On the other hand, the hot carrier injection (HCI), together with the time dependent dielectric breakdown (TDDB), the bias temperature instability (BTI), and the electron migration (EM), are the most important aging and reliability issues for advanced CMOS devices [23,24,25,26,27,28,29]. Although the RTN degradation of MOS transistors due to HCI was known in the literature [30,31,32,33,34], the statistical characterization involving a large sample size was not reported before. In this work, we study the effects of HCI stress on RTN and the threshold voltage shift of NMOS in an 8.3Mpixel CIS. The test chip design and the experimental methods are described in Section 2. The results are presented in Section 3. The discussions and conclusions are given in Section 4 and Section 5, respectively.

2. Materials and Methods

2.1. Test Chip Architecture and Characteristics

The test chip is a stacked backside-illuminated (BSI) CIS with a pixel array on the top layer, fabricated by a 28 nm 1P4M CIS process, and a readout-circuit layer on the bottom by a 22 nm 1P7M mixed-mode process, stacked by a wafer-level hybrid bond (HB) technology. The array consists of 2512 × 3296 (8.3M) pixels with a 0.8 μm pitch and a 4 × 2-shared structure, read out by a bank of 1648 column-parallel 12-bit ADCs with front-end amplifiers supporting 1× to 8× analog gains. A simplified analog signal-chain schematic is shown in Figure 1. The three pixel devices, the reset (RST), the row select (RSL), and the source follower (SF), support 3.3 V operation. The device under study is the SF NMOS with W = 0.16 μm, L = 0.87 μm, and a 5.7 nm dielectric thickness, biased by a constant column current source (CB) of 7.2 μA in normal operations. The conversion factor from the ADC output to the SF output is 292 μV/DN at 1× gain and 36.5 μV/DN at 8× gain. The median read noise is about 190 μV-rms at 8× gain, operated at a 60 MHz clock and a 1.48 fps frame rate. The circuit-only noise is about 115 μV-rms measured in a test mode with external reference voltages.

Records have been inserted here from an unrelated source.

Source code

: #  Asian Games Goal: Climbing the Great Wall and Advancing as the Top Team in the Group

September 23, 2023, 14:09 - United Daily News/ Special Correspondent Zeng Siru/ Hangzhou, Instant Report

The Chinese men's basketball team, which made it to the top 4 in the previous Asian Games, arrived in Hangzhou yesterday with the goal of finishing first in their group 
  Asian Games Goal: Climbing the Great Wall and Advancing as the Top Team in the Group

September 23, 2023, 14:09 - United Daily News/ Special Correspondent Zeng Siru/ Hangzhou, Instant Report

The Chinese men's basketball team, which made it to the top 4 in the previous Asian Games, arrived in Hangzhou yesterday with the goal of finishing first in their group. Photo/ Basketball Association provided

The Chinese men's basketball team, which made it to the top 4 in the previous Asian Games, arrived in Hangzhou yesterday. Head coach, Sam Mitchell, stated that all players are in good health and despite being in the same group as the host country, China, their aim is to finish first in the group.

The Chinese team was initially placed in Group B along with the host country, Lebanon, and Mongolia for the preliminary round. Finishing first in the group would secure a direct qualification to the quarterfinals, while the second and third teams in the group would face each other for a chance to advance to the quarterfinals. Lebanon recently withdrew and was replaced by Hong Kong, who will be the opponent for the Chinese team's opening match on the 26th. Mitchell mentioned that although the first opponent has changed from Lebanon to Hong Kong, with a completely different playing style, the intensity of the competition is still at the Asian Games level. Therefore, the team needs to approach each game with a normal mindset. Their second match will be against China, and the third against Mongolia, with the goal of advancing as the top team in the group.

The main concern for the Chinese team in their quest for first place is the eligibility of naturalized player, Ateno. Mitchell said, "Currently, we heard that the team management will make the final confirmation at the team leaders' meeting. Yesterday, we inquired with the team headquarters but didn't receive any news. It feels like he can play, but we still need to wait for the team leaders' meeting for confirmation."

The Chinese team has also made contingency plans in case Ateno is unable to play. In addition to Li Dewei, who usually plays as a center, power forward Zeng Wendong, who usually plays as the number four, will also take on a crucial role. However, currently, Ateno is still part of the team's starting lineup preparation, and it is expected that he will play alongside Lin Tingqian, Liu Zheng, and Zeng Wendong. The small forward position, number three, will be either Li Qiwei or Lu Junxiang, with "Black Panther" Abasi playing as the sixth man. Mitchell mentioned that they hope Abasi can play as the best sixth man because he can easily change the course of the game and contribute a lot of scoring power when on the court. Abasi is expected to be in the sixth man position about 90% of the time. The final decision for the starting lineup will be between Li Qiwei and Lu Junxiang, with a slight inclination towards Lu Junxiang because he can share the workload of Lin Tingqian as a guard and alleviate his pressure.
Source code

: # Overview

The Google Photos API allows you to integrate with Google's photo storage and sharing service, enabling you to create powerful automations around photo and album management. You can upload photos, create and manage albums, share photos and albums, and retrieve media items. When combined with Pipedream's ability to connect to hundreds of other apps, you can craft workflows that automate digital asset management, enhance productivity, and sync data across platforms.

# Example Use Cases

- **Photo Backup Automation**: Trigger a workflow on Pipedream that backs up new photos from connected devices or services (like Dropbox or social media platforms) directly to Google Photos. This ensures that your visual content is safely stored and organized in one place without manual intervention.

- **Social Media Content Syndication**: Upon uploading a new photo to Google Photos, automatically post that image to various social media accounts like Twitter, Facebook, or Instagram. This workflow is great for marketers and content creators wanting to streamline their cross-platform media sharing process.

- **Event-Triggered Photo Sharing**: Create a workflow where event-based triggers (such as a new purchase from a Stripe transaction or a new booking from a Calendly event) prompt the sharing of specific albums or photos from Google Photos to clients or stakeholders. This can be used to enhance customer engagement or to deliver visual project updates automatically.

2.2. Hot Carrier Injection Characterization and Hot Carrier Stress Experiments

In normal imaging mode, the SF output ($V_O$) is read out by correlated double sampling (CDS), before and after the charge transfer from the photodiode to the sense node (SN). The voltage difference is amplified and digitized by column ADCs. In this work, we are only concerned with the SF device. The charge transfer is disabled, and the SF gate voltage ($V_G$) is fixed by RSV with RST turned on. The readout random noise (RN) is measured with CDS at 8× gain. The $V_{GS}$ of SF is obtained in a test mode by measuring the difference between $V_O$ and a fixed external reference voltage at 1× gain without CDS.

The SF drain voltage ($V_D$), or the $V_{PIX}$ in Figure 1, is 3.1 V for normal operation. When $V_D$ is increased, the channel conduction electrons are accelerated by the high electric field in the space-charge region determined by $V_{DS}-V_{Dsat}$, where $V_{Dsat}\approx V_{GS}-V_t$ is the minimal $V_{DS}$ for the transistor to operate in the saturation condition. The energetic and hot electrons can in turn generate more electron-hole pairs through the process of impact ionization. This is characterized by the rapid increase of the substrate current ($I_B$) due to the holes as $V_D$ increases. Figure 2a shows the measured $I_B$ of a SF device versus $V_D$ under various gate voltages ($V_G$) in a separate test key on the same wafer as the CIS chip. The body of the device is grounded to 0 V and the source is biased by a constant current source of 8 μA to mimic the pixel operation. As $V_G$ increases, the source voltage $V_S$ increases accordingly and the threshold voltage $V_t$ is also increased due to the body effect.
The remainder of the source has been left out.